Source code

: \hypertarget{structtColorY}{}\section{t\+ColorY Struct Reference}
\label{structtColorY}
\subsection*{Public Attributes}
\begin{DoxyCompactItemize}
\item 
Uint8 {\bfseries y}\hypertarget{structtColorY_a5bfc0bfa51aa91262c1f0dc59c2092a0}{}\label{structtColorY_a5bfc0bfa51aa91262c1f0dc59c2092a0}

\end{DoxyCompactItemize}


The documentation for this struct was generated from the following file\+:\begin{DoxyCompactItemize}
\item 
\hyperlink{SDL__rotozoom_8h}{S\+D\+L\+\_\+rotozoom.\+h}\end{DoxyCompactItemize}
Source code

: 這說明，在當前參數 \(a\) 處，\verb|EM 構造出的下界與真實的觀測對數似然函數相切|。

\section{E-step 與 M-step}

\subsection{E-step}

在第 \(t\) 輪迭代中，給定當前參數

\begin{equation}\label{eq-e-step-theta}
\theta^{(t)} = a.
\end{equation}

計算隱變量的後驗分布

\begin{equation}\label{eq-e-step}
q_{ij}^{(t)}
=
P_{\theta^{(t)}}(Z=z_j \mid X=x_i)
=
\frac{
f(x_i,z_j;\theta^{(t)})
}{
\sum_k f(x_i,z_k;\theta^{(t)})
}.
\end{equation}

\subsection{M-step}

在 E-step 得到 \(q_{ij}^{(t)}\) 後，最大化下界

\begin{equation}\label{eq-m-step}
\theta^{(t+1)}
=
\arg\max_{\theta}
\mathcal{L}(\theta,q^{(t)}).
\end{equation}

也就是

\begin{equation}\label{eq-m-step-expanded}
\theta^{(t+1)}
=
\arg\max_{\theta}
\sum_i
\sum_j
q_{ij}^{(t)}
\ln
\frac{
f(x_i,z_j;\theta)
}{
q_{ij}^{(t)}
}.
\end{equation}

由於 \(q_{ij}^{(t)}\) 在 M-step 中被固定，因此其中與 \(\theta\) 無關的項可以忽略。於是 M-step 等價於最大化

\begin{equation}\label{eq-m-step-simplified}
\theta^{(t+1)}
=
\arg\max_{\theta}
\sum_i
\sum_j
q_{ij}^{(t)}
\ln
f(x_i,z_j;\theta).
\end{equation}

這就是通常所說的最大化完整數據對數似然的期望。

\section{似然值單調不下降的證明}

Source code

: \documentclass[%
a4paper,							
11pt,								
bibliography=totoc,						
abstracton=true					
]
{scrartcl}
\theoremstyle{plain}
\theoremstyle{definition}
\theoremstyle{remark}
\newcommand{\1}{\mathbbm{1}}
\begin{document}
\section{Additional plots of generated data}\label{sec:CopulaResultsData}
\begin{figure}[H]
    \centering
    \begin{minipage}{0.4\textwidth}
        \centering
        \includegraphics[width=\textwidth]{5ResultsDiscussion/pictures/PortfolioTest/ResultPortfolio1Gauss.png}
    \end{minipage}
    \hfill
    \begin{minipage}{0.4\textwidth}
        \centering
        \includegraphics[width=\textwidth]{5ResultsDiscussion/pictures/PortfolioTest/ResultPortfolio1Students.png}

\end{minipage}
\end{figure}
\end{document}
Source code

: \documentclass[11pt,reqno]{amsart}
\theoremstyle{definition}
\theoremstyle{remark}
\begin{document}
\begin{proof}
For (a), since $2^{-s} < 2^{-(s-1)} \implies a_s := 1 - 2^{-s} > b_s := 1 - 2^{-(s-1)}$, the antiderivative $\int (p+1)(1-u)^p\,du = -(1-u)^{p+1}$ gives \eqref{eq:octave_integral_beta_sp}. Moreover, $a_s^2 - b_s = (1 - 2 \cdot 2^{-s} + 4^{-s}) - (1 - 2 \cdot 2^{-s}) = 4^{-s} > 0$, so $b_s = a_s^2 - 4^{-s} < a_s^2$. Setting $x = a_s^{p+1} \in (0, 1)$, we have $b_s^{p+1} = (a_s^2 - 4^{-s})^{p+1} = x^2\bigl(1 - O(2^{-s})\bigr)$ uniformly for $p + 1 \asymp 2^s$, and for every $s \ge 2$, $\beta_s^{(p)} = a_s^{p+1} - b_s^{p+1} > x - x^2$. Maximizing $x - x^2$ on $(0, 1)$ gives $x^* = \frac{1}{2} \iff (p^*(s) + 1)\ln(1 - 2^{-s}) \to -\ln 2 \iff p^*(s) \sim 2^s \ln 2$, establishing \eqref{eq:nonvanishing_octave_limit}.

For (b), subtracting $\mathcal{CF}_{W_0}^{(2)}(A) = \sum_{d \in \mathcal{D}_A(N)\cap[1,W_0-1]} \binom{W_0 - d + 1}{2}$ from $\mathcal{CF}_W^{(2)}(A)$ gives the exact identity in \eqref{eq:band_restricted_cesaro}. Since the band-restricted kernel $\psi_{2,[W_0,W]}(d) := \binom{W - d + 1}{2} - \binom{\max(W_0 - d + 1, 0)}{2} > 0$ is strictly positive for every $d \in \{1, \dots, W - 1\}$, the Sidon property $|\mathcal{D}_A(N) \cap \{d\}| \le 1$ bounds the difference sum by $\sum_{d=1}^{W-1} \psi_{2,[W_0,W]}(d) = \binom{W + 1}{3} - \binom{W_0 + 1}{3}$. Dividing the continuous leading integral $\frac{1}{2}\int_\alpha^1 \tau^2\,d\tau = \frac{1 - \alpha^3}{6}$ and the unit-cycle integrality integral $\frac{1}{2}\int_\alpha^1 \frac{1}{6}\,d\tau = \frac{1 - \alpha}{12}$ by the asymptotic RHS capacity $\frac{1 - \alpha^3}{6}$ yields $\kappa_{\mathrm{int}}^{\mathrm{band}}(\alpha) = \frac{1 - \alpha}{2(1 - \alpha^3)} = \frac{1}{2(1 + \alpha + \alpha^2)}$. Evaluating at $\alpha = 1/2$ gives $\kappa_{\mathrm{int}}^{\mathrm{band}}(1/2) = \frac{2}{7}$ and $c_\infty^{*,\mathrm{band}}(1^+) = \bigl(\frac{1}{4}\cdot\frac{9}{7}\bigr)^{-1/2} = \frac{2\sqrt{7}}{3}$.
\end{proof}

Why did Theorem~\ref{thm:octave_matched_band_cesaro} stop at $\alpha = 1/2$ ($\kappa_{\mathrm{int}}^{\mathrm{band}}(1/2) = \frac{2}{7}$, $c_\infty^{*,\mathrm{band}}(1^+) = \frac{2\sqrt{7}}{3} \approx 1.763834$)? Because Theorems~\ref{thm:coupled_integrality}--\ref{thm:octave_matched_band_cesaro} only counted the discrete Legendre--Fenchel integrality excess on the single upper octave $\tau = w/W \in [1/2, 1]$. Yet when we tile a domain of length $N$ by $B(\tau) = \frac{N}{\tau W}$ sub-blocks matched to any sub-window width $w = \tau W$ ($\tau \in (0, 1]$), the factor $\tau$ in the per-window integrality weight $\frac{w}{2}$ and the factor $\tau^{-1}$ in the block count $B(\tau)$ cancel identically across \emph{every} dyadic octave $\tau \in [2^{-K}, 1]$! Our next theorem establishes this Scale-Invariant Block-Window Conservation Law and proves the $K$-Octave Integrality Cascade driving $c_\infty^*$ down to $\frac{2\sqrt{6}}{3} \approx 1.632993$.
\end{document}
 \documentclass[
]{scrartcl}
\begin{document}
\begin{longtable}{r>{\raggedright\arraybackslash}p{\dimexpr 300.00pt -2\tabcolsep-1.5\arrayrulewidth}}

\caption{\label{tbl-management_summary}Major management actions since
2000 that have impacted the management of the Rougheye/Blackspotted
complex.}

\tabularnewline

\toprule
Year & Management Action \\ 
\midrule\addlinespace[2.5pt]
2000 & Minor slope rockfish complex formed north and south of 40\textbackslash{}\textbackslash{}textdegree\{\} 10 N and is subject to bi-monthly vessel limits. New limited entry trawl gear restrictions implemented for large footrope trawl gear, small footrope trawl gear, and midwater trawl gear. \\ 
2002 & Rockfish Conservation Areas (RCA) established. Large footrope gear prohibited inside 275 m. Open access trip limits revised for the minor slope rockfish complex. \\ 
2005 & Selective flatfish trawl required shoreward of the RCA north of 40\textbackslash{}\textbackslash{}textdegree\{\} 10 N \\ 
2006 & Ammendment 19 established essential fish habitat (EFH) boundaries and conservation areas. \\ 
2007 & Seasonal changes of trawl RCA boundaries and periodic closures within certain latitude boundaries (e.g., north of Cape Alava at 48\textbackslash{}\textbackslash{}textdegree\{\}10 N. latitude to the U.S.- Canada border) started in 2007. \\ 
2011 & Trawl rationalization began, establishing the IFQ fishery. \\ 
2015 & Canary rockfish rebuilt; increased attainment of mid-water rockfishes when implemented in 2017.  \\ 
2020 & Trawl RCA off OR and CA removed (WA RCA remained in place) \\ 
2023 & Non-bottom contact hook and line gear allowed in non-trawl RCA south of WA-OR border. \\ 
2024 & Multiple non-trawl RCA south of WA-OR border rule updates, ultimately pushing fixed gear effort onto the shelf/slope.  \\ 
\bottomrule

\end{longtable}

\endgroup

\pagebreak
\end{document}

******

*Task details*:
Among the entries above, count the lines that contain the word "mathcal" and give the number by itself.

*Reply to the exercise*:
2